Petitioners’ position presents an argument analogous to the
taxpayers’ argument in Bot v. Commissioner, supra. The Bots
argued that their intent in purchasing the MCP equity units was
to make an investment; they reasoned that this subjective intent
prevented the application of the self-employment tax to the
proceeds received from MCP. This Court and the Court of Appeals
for the Eighth Circuit rejected this argument. The Court of
Appeals explained why the Bots’ argument failed:
Despite their assertions that they bought the units of
participation as an investment, the program operated on
the basis that they were producers or owners of the
corn delivered under the program and that MCP acted as
their agent in further processing and marketing the
corn. The Bots should be held to their
representations. If they want the benefits of the coop
program, they must bear the burdens as well. Cf.
Estate of Bean v. Comm’r., 268 F.3d 553, 557 (8th Cir.
2001) (“Once chosen, the taxpayers are bound by the
consequences of the transaction as structured, even if
hindsight reveals a more favorable tax treatment.”).
Bot v.

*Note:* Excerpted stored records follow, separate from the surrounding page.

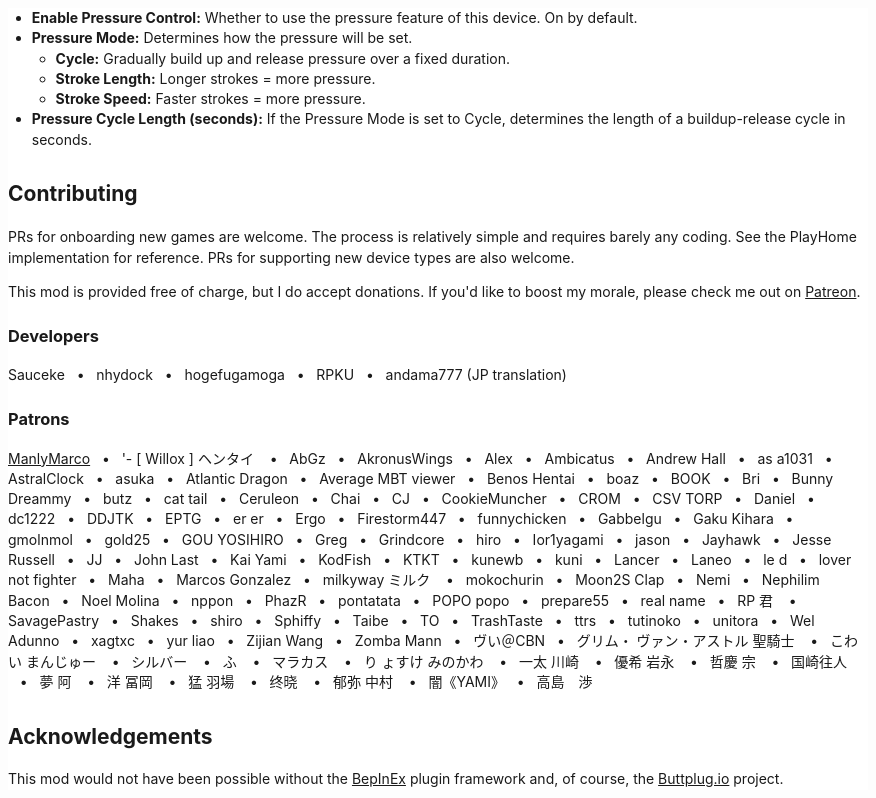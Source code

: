 - **Enable Pressure Control:** Whether to use the pressure feature of this device. On by default.
- **Pressure Mode:** Determines how the pressure will be set.
  - **Cycle:** Gradually build up and release pressure over a fixed duration.
  - **Stroke Length:** Longer strokes = more pressure.
  - **Stroke Speed:** Faster strokes = more pressure.
- **Pressure Cycle Length (seconds):** If the Pressure Mode is set to Cycle, determines the length
  of a buildup-release cycle in seconds.

## Contributing

PRs for onboarding new games are welcome. The process is relatively simple and requires barely any
coding. See the PlayHome implementation for reference. PRs for supporting new device types are also
welcome.

This mod is provided free of charge, but I do accept donations. If you'd like to boost my morale,
please check me out on [Patreon].

### Developers

Sauceke   •   nhydock   •   hogefugamoga   •   RPKU   •   andama777 (JP translation)

### Patrons

[ManlyMarco]   •   '- [ Willox ] ヘンタイ    •   AbGz   •   AkronusWings   •   Alex   •  
Ambicatus   •   Andrew Hall   •   as a1031   •   AstralClock   •   asuka   •   Atlantic Dragon   •  
Average MBT viewer   •   Benos Hentai   •   boaz   •   BOOK   •   Bri   •   Bunny Dreammy   •  
butz   •   cat tail   •   Ceruleon   •   Chai   •   CJ   •   CookieMuncher   •   CROM   •   CSV
TORP   •   Daniel   •   dc1222   •   DDJTK   •   EPTG   •   er er   •   Ergo   •  
Firestorm447   •   funnychicken   •   Gabbelgu   •   Gaku Kihara   •   gmolnmol   •   gold25   •  
GOU YOSIHIRO   •   Greg   •   Grindcore   •   hiro   •   Ior1yagami   •   jason   •   Jayhawk   •  
Jesse Russell   •   JJ   •   John Last   •   Kai Yami   •   KodFish   •   KTKT   •   kunewb   •  
kuni   •   Lancer   •   Laneo   •   le d   •   lover not fighter   •   Maha   •   Marcos
Gonzalez   •   milkyway ミルク    •   mokochurin   •   Moon2S Clap   •   Nemi   •   Nephilim
Bacon   •   Noel Molina   •   nppon   •   PhazR   •   pontatata   •   POPO popo   •  
prepare55   •   real name   •   RP 君    •   SavagePastry   •   Shakes   •   shiro   •  
Sphiffy   •   Taibe   •   TO   •   TrashTaste   •   ttrs   •   tutinoko   •   unitora   •   Wel
Adunno   •   xagtxc   •   yur liao   •   Zijian Wang   •   Zomba Mann   •   ヴい＠CBN   •   グリム・
ヴァン・アストル 聖騎士    •   こわい まんじゅー    •   シルバー    •   ふ    •   マラカス    •   り
ょすけ みのかわ    •   一太 川崎    •   優希 岩永    •   哲慶 宗    •   国崎往人    •   夢 阿    •  
洋 冨岡    •   猛 羽場    •   终晓    •   郁弥 中村    •   闇《YAMI》   •   高島　渉

## Acknowledgements

This mod would not have been possible without the [BepInEx] plugin framework and, of course, the
[Buttplug.io] project.



[CI Badge]: https://github.com/Sauceke/LoveMachine/actions/workflows/qa.yml/badge.svg
[Downloads Badge]: https://img.shields.io/github/downloads/Sauceke/LoveMachine/total
[Patreon Badge]: https://shields.io/badge/patreon-grey?logo=patreon
[Download Button]: https://img.shields.io/badge/%E2%87%93_Download-blue?style=for-the-badge
[Demo Button]: https://img.shields.io/badge/%E2%96%B6_Watch_Demo_(NSFW)-pink?style=for-the-badge



[installer]:
  https://github.com/Sauceke/LoveMachine/releases/latest/download/LoveMachineInstaller.exe
[LoveMachine.Experiments]: https://sauceke.github.io/LoveMachine.Experiments
[Hotdog]: https://sauceke.github.io/hotdog
[Patreon]: https://www.patreon.com/sauceke
[Patreon-MNVR]: https://www.patreon.com/posts/lovemachine-for-105156790
[Patreon-OM]: https://www.patreon.com/posts/lovemachine-for-105156790
[Patreon-SIH]: https://www.patreon.com/posts/xia-nosakari-107065871
[Patreon-SVS]: https://www.patreon.com/posts/lovemachine-for-111228062
[Demo video]: https://www.erome.com/a/f2XKHJ1I
[issue]: https://github.com/Sauceke/LoveMachine/issues/new?template=technical-problem.md



[Kiiroo KEON]: https://feelrobotics.go2cloud.org/aff_c?offer_id=4&aff_id=1125&url_id=203
[Lovense Calor]: https://www.lovense.com/r/vu65q6
[Lovense Gush]: https://www.lovense.com/r/f7lki7
[Lovense Max 2]: https://www.lovense.com/r/k8bbja
[Lovense Diamo]: https://www.lovense.com/r/54xpc7
[Lovense Domi 2]: https://www.lovense.com/r/77i51d
[Lovense Gravity]: https://www.lovense.com/r/3n3jgv
[Lovense Solace]: https://www.lovense.com/r/t1ivev
[ManlyMarco]: https://github.com/ManlyMarco
[Buttplug.io]: https://github.com/buttplugio/buttplug
[Intiface Central]: https://intiface.com/central
[BepInEx]: https://github.com/BepInEx
[AGHVR]: https://github.com/Eusth/AGHVR
[AISVR]: https://vr-erogamer.com/archives/665
[EC_VR]: https://yuki-portal.com/uploader/emotioncreator/52532/
[IOVR]: https://github.com/Eusth/IOVR
[Our Apartment]: https://www.patreon.com/momoirosoftware
[Last Evil]: https://store.steampowered.com/app/823910/last_evil/
[Succubus Cafe]: https://store.steampowered.com/app/1520500/Succubus_Cafe/
[Solas City Heroes]: https://store.steampowered.com/app/2060170/Solas_City_Heroes/
[Melty Night VR]: https://ci-en.dlsite.com/creator/3131
[Orc Massage]: https://store.steampowered.com/app/1129540/Orc_Massage/
[Summer In Heat]: https://www.dlsite.com/maniax/announce/=/product_id/RJ365188.html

Commissioner, 353 F.3d at 601-602. This reasoning applies
to petitioners’ assertion that they assigned their rights under
the MCP agreements to Fultz Farms because petitioners’ purported
assignment did not bind MCP. Fultz Farms did not own any stock
in MCP, was not a member of MCP, and would not have been able to
contract with MCP for the delivery of the corn. MCP paid Mr.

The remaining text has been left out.